New Feature (How to Use It) - 2024.2 English - UG1399

Vitis High-Level Synthesis User Guide (UG1399)

Document ID
UG1399
Release Date
2024-11-13
Version
2024.2 English

Opcodes can implement a variety of operators, register configurations and cascading connections using intrinsic functions. When either cascades or accumulators are used, those corresponding opcodes are implemented using classes. Those are discussed below, and lists of supported opcodes and their functions or classes are given.
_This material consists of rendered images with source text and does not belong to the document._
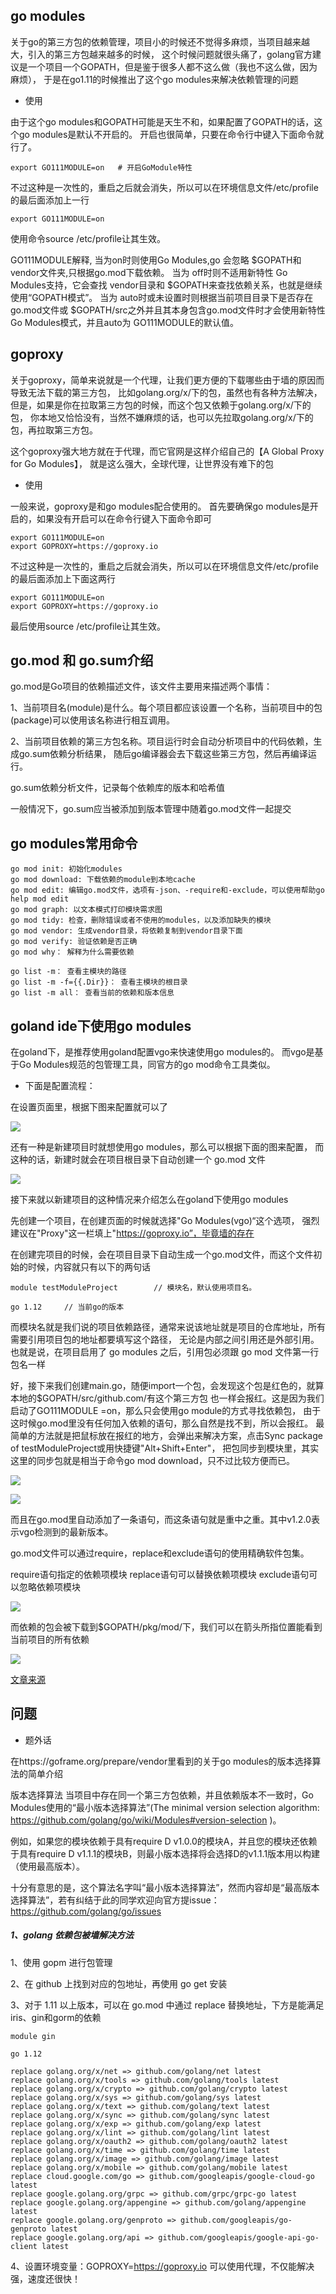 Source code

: 
## go modules

关于go的第三方包的依赖管理，项目小的时候还不觉得多麻烦，当项目越来越大，引入的第三方包越来越多的时候，
这个时候问题就很头痛了，golang官方建议是一个项目一个GOPATH，但是鉴于很多人都不这么做（我也不这么做，因为麻烦），
于是在go1.11的时候推出了这个go modules来解决依赖管理的问题

- 使用

由于这个go modules和GOPATH可能是天生不和，如果配置了GOPATH的话，这个go modules是默认不开启的。
开启也很简单，只要在命令行中键入下面命令就行了。

    export GO111MODULE=on	# 开启GoModule特性

不过这种是一次性的，重启之后就会消失，所以可以在环境信息文件/etc/profile的最后面添加上一行

    export GO111MODULE=on

使用命令source /etc/profile让其生效。


GO111MODULE解释, 当为on时则使用Go Modules,go 会忽略 $GOPATH和 vendor文件夹,只根据go.mod下载依赖。
当为 off时则不适用新特性 Go Modules支持，它会查找 vendor目录和 $GOPATH来查找依赖关系，也就是继续使用“GOPATH模式”。
当为 auto时或未设置时则根据当前项目目录下是否存在 go.mod文件或 $GOPATH/src之外并且其本身包含go.mod文件时才会使用新特性 
Go Modules模式，并且auto为 GO111MODULE的默认值。

## goproxy

关于goproxy，简单来说就是一个代理，让我们更方便的下载哪些由于墙的原因而导致无法下载的第三方包，
比如golang.org/x/下的包，虽然也有各种方法解决，但是，如果是你在拉取第三方包的时候，而这个包又依赖于golang.org/x/下的包，
你本地又恰恰没有，当然不嫌麻烦的话，也可以先拉取golang.org/x/下的包，再拉取第三方包。

这个goproxy强大地方就在于代理，而它官网是这样介绍自己的【A Global Proxy for Go Modules】，
就是这么强大，全球代理，让世界没有难下的包


- 使用

一般来说，goproxy是和go modules配合使用的。
首先要确保go modules是开启的，如果没有开启可以在命令行键入下面命令即可

    export GO111MODULE=on
    export GOPROXY=https://goproxy.io

不过这种是一次性的，重启之后就会消失，所以可以在环境信息文件/etc/profile的最后面添加上下面这两行

    export GO111MODULE=on
    export GOPROXY=https://goproxy.io

最后使用source /etc/profile让其生效。

## go.mod 和 go.sum介绍

go.mod是Go项目的依赖描述文件，该文件主要用来描述两个事情：

1、当前项目名(module)是什么。每个项目都应该设置一个名称，当前项目中的包(package)可以使用该名称进行相互调用。

2、当前项目依赖的第三方包名称。项目运行时会自动分析项目中的代码依赖，生成go.sum依赖分析结果，
随后go编译器会去下载这些第三方包，然后再编译运行。

go.sum依赖分析文件，记录每个依赖库的版本和哈希值

一般情况下，go.sum应当被添加到版本管理中随着go.mod文件一起提交

## go modules常用命令

    go mod init: 初始化modules
    go mod download: 下载依赖的module到本地cache
    go mod edit: 编辑go.mod文件，选项有-json、-require和-exclude，可以使用帮助go help mod edit
    go mod graph: 以文本模式打印模块需求图
    go mod tidy: 检查，删除错误或者不使用的modules，以及添加缺失的模块
    go mod vendor: 生成vendor目录，将依赖复制到vendor目录下面
    go mod verify: 验证依赖是否正确
    go mod why： 解释为什么需要依赖

    go list -m： 查看主模块的路径
    go list -m -f={{.Dir}}： 查看主模块的根目录
    go list -m all： 查看当前的依赖和版本信息
    
    
## goland ide下使用go modules    

在goland下，是推荐使用goland配置vgo来快速使用go modules的。
而vgo是基于Go Modules规范的包管理工具，同官方的go mod命令工具类似。

- 下面是配置流程：

在设置页面里，根据下图来配置就可以了

![](./images/goland-module-1.png)

还有一种是新建项目时就想使用go modules，那么可以根据下面的图来配置，
而这种的话，新建时就会在项目根目录下自动创建一个 go.mod 文件

![](./images/goland-module-2.png)

接下来就以新建项目的这种情况来介绍怎么在goland下使用go modules

先创建一个项目，在创建页面的时候就选择"Go Modules(vgo)“这个选项，
强烈建议在"Proxy"这一栏填上"https://goproxy.io”，毕竟墙的存在

在创建完项目的时候，会在项目目录下自动生成一个go.mod文件，而这个文件初始的时候，内容就只有以下的两句话

    module testModuleProject		// 模块名，默认使用项目名。

    go 1.12		// 当前go的版本	

而模块名就是我们说的项目依赖路径，通常来说该地址就是项目的仓库地址，所有需要引用项目包的地址都要填写这个路径，
无论是内部之间引用还是外部引用。也就是说，在项目启用了 go modules 之后，引用包必须跟 go mod 文件第一行包名一样

好，接下来我们创建main.go，随便import一个包，会发现这个包是红色的，就算本地的$GOPATH/src/github.com/有这个第三方包
也一样会报红。这是因为我们启动了GO111MODULE =on，那么只会使用go module的方式寻找依赖包，
由于这时候go.mod里没有任何加入依赖的语句，那么自然是找不到，所以会报红。
最简单的方法就是把鼠标放在报红的地方，会弹出来解决方案，点击Sync package of testModuleProject或用快捷键"Alt+Shift+Enter"，
把包同步到模块里，其实这里的同步包就是相当于命令go mod download，只不过比较方便而已。

![](./images/goland-module-3.png)

![](./images/goland-module-4.png)

而且在go.mod里自动添加了一条语句，而这条语句就是重中之重。其中v1.2.0表示vgo检测到的最新版本。

go.mod文件可以通过require，replace和exclude语句的使用精确软件包集。

require语句指定的依赖项模块
replace语句可以替换依赖项模块
exclude语句可以忽略依赖项模块

![](./images/goland-module-5.png)

而依赖的包会被下载到$GOPATH/pkg/mod/下，我们可以在箭头所指位置能看到当前项目的所有依赖

![](./images/goland-module-6.png)

[文章来源](https://blog.csdn.net/qq_42403866/article/details/93654421)

## 问题

- 题外话

在https://goframe.org/prepare/vendor里看到的关于go modules的版本选择算法的简单介绍

版本选择算法
当项目中存在同一个第三方包依赖，并且依赖版本不一致时，Go Modules使用的“最小版本选择算法”(The minimal version selection algorithm: https://github.com/golang/go/wiki/Modules#version-selection )。

例如，如果您的模块依赖于具有require D v1.0.0的模块A，并且您的模块还依赖于具有require D v1.1.1的模块B，则最小版本选择将会选择D的v1.1.1版本用以构建（使用最高版本）。

十分有意思的是，这个算法名字叫“最小版本选择算法”，然而内容却是“最高版本选择算法”，若有纠结于此的同学欢迎向官方提issue：https://github.com/golang/go/issues


##### 1、golang 依赖包被墙解决方法

1、使用 gopm 进行包管理

2、在 github 上找到对应的包地址，再使用 go get 安装

3、对于 1.11 以上版本，可以在 go.mod 中通过 replace 替换地址，下方是能满足iris、gin和gorm的依赖

    module gin

    go 1.12

    replace golang.org/x/net => github.com/golang/net latest
    replace golang.org/x/tools => github.com/golang/tools latest
    replace golang.org/x/crypto => github.com/golang/crypto latest
    replace golang.org/x/sys => github.com/golang/sys latest
    replace golang.org/x/text => github.com/golang/text latest
    replace golang.org/x/sync => github.com/golang/sync latest
    replace golang.org/x/exp => github.com/golang/exp latest
    replace golang.org/x/lint => github.com/golang/lint latest
    replace golang.org/x/oauth2 => github.com/golang/oauth2 latest
    replace golang.org/x/time => github.com/golang/time latest
    replace golang.org/x/image => github.com/golang/image latest
    replace golang.org/x/mobile => github.com/golang/mobile latest
    replace cloud.google.com/go => github.com/googleapis/google-cloud-go latest
    replace google.golang.org/grpc => github.com/grpc/grpc-go latest
    replace google.golang.org/appengine => github.com/golang/appengine latest
    replace google.golang.org/genproto => github.com/googleapis/go-genproto latest
    replace google.golang.org/api => github.com/googleapis/google-api-go-client latest
    
4、设置环境变量：GOPROXY=https://goproxy.io 可以使用代理，不仅能解决强，速度还很快！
The template argument defines which registers are used inside the DSP.

These functions can be called in user code, with appropriate datatype conversions to and from user code variables, following the C++ and ap_int conversion rules.

For example, a DSP:

  • Computing the add-mul-add function (P = (A + D) * B + C).
  • With latency 2, due to the use of the A1 (A1 is one of the two registers on the A input of the DSP) and P registers (as specified using REG_A1 | REG_P as the template argument).
  • Using the DSP58 bitwidths (as specified by using namespace hls::dsp58;), can be instantiated as:

#include "hls_dsp_builtins.h"
using namespace hls::dsp58;
...
long test(long d, long a, long b, long c)
{
    return add_mul_add<REG_A1 | REG_P>(d, a, b, c);
}
Note: That an attempt to use the design above for a pre-Versal platform would result in an error when, since they do not support a 58-bit DSP.

List of Supported Intrinsics:

mul_add P = A * B + C template<int64_t flags> C_t mul_add(A_t a, B_t b, C_t c);
mul_sub P = A * B - C template<int64_t flags> C_t mul_sub(A_t a, B_t b, C_t c);
mul_rev_sub P = C - A * B template<int64_t flags> C_t mul_rev_sub(A_t a, B_t b, C_t c);
add_mul_add P = (A + D) * B + C template<int64_t flags> C_t add_mul_add(D_t d, A_t a, B_t b, C_t c);
add_mul_sub P = (A + D) * B - C template<int64_t flags> C_t add_mul_sub(D_t d, A_t a, B_t b, C_t c);
add_mul_rev_sub P = C - (A + D) * B template<int64_t flags> C_t add_mul_rev_sub(D_t d, A_t a, B_t b, C_t c);
sub_mul_add P = (A - D) * B + C template<int64_t flags> C_t sub_mul_add(D_t d, A_t a, B_t b, C_t c);
sub_mul_sub P = (A - D) * B - C template<int64_t flags> C_t sub_mul_sub(D_t d, A_t a, B_t b, C_t c);
sub_mul_rev_sub P = C - (A + D) * B template<int64_t flags> C_t sub_mul_rev_sub(D_t d, A_t a, B_t b, C_t c);

This is the list of registers that can be used to configure each intrinsic template to use the corresponding register in the RTL model:

  • REG_A1, REG_A2 on input A
  • REG_B1, REG_B2 on input B
  • REG_C
  • REG_D on input D
  • REG_AD at the output of the pre-adder
  • REG_M at the output of the multiplier
  • REG_P on the output of the post-adder (also used as accumulator)

The datatypes used for the arguments of the functions above differ depending on the platform. The different typedef defined in the header file, depending on the platform, are listed below for easy reference.

Datatype DSP48E1 DSP48E2 DSP58
A_t ap_int<25> ap_int<27> ap_int<27>
B_t ap_int<18> ap_int<18> ap_int<24>
C_t ap_int<48> ap_int<48> ap_int<58>
D_t ap_int<25> ap_int<27> ap_int<27>